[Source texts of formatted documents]
────────
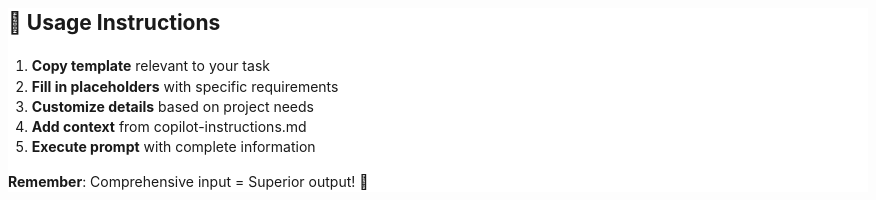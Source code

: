 
## 🎯 Usage Instructions

1. **Copy template** relevant to your task
2. **Fill in placeholders** with specific requirements
3. **Customize details** based on project needs
4. **Add context** from copilot-instructions.md
5. **Execute prompt** with complete information

**Remember**: Comprehensive input = Superior output! 🚀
────────
- **YOUR GOAL**
Copy the line containing "4. **Add context**" and every line after it, through the last line of the records. Include nothing else.

- **OUTPUT**
4. **Add context** from copilot-instructions.md
5. **Execute prompt** with complete information

**Remember**: Comprehensive input = Superior output! 🚀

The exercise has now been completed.